Of the entries below, return exactly those lines that fall between the one containing "בתוכנית זו מימשתי" and the one containing "גרפים G1 ו-G2", the two end lines included.

[Data records]
§ §

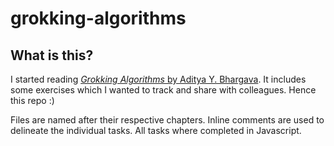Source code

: # grokking-algorithms

## What is this?

I started reading [_Grokking Algorithms_ by Aditya Y. Bhargava](https://www.amazon.co.uk/Grokking-Algorithms-illustrated-programmers-curious/dp/1617292230). It includes some exercises which I wanted to track and share with colleagues. Hence this repo :)

Files are named after their respective chapters. Inline comments are used to delineate the individual tasks. All tasks where completed in Javascript.
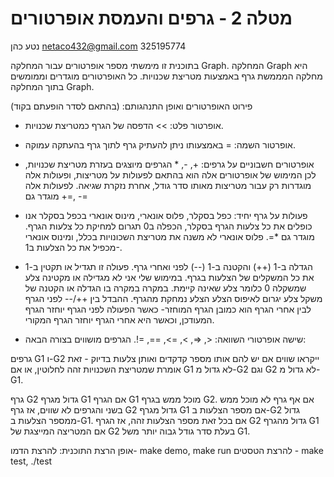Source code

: # מטלה 2 - גרפים והעמסת אופרטורים

נטע כהן netaco432@gmail.com 325195774

בתוכנית זו מימשתי מספר אופרטורים עבור המחלקה Graph. 
המחלקה Graph היא מחלקה המממשת גרף באמצעות מטריצת שכנויות.
כל האופרטורים מוגדרים וממומשים בתוך המחלקה Graph. 

פירוט האופרטורים ואופן התנהגותם:
(בהתאם לסדר הופעתם בקוד)

- אופרטור פלט: >>
 הדפסה של הגרף כמטריצת שכנויות.

- אופרטור השמה: =
באמצעותו ניתן להעתיק גרף לתוך גרף בהעתקה עמוקה.

- אופרטורים חשבוניים על גרפים: +, -, * הגרפים מיוצגים בעזרת מטריצת שכנויות, לכן המימוש של אופרטורים אלה הוא בהתאם לפעולות על מטריצות, ופעולות אלה מוגדרות רק עבור מטריצות מאותו סדר גודל, אחרת נזקרת שגיאה. לפעולות אלה מוגדר גם +=, -=

- פעולות על גרף יחיד: כפל בסקלר, פלוס אונארי, מינוס אונארי בכפל בסקלר אנו כופלים את כל צלעות הגרף בסקלר, הכפלה ב0 תגרום למחיקת כל צלעות הגרף. מוגדר גם *=. פלוס אונארי לא משנה את מטריצת השכונויות בכלל, ומינוס אונארי מכפיל את כל הצלעות ב1-.

- הגדלה ב-1 (++) והקטנה ב-1 (--) לפני ואחרי גרף. פעולה זו תגדיל או תקטין ב-1 את כל המשקלים של הצלעות בגרף. במימוש שלי אני לא מגדילה או מקטינה צלע שמשקלה 0 כלומר צלע שאינה קיימת. במקרה במקרה בו הגדלה או הקטנה של משקל צלע יגרום לאיפוס הצלע הצלע נמחקת מהגרף. ההבדל בין ++/-- לפני הגרף לבין אחרי הגרף הוא כמובן הגרף המוחזר- כאשר הפעולה לפני הגרף יוחזר הגרף המעודכן, וכאשר היא אחרי הגרף יוחזר הגרף המקורי.

- שישה אופרטורי השוואה: <, =<, >, =>, ==, =!. הגרפים מושווים בצורה הבאה:

גרפים G1 ו-G2 ייקראו שווים אם יש להם אותו מספר קדקדים ואותן צלעות בדיוק - זאת אומרת שמטריצת השכנויות זהה לחלוטין, או אם G1 לא גדול מ-G2 וגם G2 לא גדול מ-G1.

גרף G2 גדול מגרף G1 אם הגרף G1 מוכל ממש בגרף G2. אם אף גרף לא מוכל ממש בשני והגרפים לא שווים, אז גרף G2 גדול מגרף G1 אם מספר הצלעות ב-G2 גדול ממספר הצלעות ב-G1. אם בכל זאת מספר הצלעות זהה, אז הגרף G2 גדול מהגרף G1 אם המטריצה המייצגת של G2 בעלת סדר גודל גבוה יותר משל G1.


אופן הרצת התוכנית:
להרצת הדמו- make demo, make run
להרצת הטסטים - make test, ./test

§ §

__WRITTEN RESPONSE__:
בתוכנית זו מימשתי מספר אופרטורים עבור המחלקה Graph. 
המחלקה Graph היא מחלקה המממשת גרף באמצעות מטריצת שכנויות.
כל האופרטורים מוגדרים וממומשים בתוך המחלקה Graph. 

פירוט האופרטורים ואופן התנהגותם:
(בהתאם לסדר הופעתם בקוד)

- אופרטור פלט: >>
 הדפסה של הגרף כמטריצת שכנויות.

- אופרטור השמה: =
באמצעותו ניתן להעתיק גרף לתוך גרף בהעתקה עמוקה.

- אופרטורים חשבוניים על גרפים: +, -, * הגרפים מיוצגים בעזרת מטריצת שכנויות, לכן המימוש של אופרטורים אלה הוא בהתאם לפעולות על מטריצות, ופעולות אלה מוגדרות רק עבור מטריצות מאותו סדר גודל, אחרת נזקרת שגיאה. לפעולות אלה מוגדר גם +=, -=

- פעולות על גרף יחיד: כפל בסקלר, פלוס אונארי, מינוס אונארי בכפל בסקלר אנו כופלים את כל צלעות הגרף בסקלר, הכפלה ב0 תגרום למחיקת כל צלעות הגרף. מוגדר גם *=. פלוס אונארי לא משנה את מטריצת השכונויות בכלל, ומינוס אונארי מכפיל את כל הצלעות ב1-.

- הגדלה ב-1 (++) והקטנה ב-1 (--) לפני ואחרי גרף. פעולה זו תגדיל או תקטין ב-1 את כל המשקלים של הצלעות בגרף. במימוש שלי אני לא מגדילה או מקטינה צלע שמשקלה 0 כלומר צלע שאינה קיימת. במקרה במקרה בו הגדלה או הקטנה של משקל צלע יגרום לאיפוס הצלע הצלע נמחקת מהגרף. ההבדל בין ++/-- לפני הגרף לבין אחרי הגרף הוא כמובן הגרף המוחזר- כאשר הפעולה לפני הגרף יוחזר הגרף המעודכן, וכאשר היא אחרי הגרף יוחזר הגרף המקורי.

- שישה אופרטורי השוואה: <, =<, >, =>, ==, =!. הגרפים מושווים בצורה הבאה:

גרפים G1 ו-G2 ייקראו שווים אם יש להם אותו מספר קדקדים ואותן צלעות בדיוק - זאת אומרת שמטריצת השכנויות זהה לחלוטין, או אם G1 לא גדול מ-G2 וגם G2 לא גדול מ-G1.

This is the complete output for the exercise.